_Required action_: Search the material for the string "bower", then return every line where it is found.

_Information provided_:
=-=-=
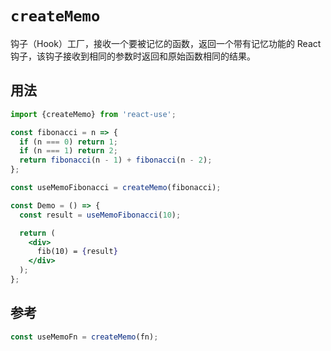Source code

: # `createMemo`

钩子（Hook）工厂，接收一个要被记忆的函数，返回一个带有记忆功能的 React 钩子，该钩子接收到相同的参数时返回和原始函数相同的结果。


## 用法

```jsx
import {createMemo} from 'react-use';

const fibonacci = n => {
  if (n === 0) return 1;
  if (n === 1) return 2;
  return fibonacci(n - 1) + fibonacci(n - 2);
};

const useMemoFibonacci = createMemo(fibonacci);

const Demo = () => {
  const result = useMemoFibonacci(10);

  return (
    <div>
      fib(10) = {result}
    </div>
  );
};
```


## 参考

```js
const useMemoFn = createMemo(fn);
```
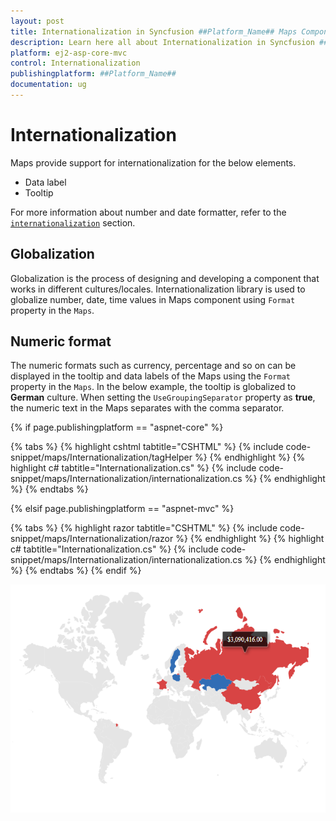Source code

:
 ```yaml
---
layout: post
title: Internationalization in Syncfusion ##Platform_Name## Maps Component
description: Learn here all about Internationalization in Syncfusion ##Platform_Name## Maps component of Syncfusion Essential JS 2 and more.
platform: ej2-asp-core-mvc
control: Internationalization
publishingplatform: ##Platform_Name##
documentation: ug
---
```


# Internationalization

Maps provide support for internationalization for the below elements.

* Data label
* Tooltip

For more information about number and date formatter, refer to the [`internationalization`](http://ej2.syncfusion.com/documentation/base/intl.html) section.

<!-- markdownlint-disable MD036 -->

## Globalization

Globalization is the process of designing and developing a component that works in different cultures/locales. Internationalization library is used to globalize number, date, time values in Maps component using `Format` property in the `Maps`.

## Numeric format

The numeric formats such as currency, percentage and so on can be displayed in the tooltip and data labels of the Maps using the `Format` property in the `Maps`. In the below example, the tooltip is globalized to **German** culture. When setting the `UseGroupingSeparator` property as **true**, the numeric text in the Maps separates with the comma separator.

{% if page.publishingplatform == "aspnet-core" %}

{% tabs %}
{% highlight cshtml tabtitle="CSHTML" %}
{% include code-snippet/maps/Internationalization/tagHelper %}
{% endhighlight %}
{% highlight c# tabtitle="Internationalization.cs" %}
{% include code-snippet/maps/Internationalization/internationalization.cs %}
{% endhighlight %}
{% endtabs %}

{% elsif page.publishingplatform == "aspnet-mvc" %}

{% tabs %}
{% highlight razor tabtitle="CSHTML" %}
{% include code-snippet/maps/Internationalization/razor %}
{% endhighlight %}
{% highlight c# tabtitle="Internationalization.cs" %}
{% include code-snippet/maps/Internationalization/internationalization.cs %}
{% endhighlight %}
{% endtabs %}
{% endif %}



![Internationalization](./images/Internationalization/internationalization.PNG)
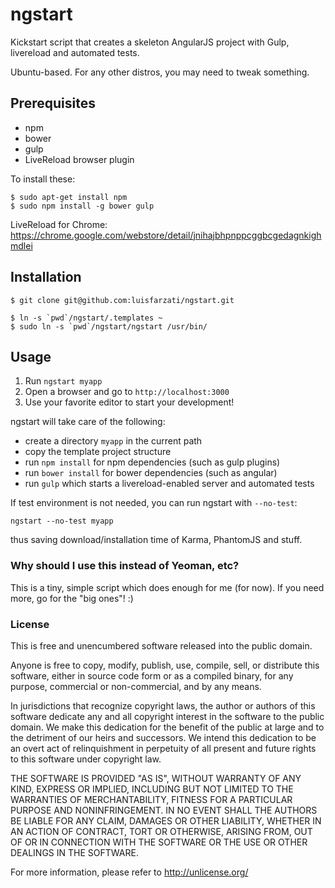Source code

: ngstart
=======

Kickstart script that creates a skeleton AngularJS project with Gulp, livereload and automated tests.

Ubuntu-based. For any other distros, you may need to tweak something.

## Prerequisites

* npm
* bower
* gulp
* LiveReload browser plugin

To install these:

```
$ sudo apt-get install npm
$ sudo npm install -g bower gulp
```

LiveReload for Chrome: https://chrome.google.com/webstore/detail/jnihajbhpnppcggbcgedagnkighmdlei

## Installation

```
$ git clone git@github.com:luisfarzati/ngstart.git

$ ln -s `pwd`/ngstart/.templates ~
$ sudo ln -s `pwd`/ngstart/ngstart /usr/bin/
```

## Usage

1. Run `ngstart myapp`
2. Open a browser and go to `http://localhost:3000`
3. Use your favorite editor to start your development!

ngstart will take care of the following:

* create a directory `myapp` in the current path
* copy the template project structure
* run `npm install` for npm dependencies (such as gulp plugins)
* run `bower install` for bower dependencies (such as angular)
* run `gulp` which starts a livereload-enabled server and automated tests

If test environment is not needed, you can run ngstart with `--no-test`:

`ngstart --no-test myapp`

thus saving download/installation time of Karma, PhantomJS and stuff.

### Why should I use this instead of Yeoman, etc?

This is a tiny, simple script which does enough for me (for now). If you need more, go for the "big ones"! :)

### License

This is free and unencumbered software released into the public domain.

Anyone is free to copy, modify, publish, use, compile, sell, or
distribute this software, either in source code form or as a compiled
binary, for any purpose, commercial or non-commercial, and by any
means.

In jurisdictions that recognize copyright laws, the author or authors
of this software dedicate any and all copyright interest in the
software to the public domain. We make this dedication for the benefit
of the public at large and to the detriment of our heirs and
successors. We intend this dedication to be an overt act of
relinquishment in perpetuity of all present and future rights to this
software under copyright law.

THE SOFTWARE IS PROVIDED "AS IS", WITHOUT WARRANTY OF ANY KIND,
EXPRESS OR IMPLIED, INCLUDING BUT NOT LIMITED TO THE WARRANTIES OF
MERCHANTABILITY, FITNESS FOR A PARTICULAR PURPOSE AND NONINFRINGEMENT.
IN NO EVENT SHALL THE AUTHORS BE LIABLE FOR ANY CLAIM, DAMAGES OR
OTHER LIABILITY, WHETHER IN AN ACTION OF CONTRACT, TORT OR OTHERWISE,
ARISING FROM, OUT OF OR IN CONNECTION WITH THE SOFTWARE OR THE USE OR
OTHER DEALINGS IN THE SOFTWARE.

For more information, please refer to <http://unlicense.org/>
=-=-=
_The completed task_:
* bower
$ sudo npm install -g bower gulp
* run `bower install` for bower dependencies (such as angular)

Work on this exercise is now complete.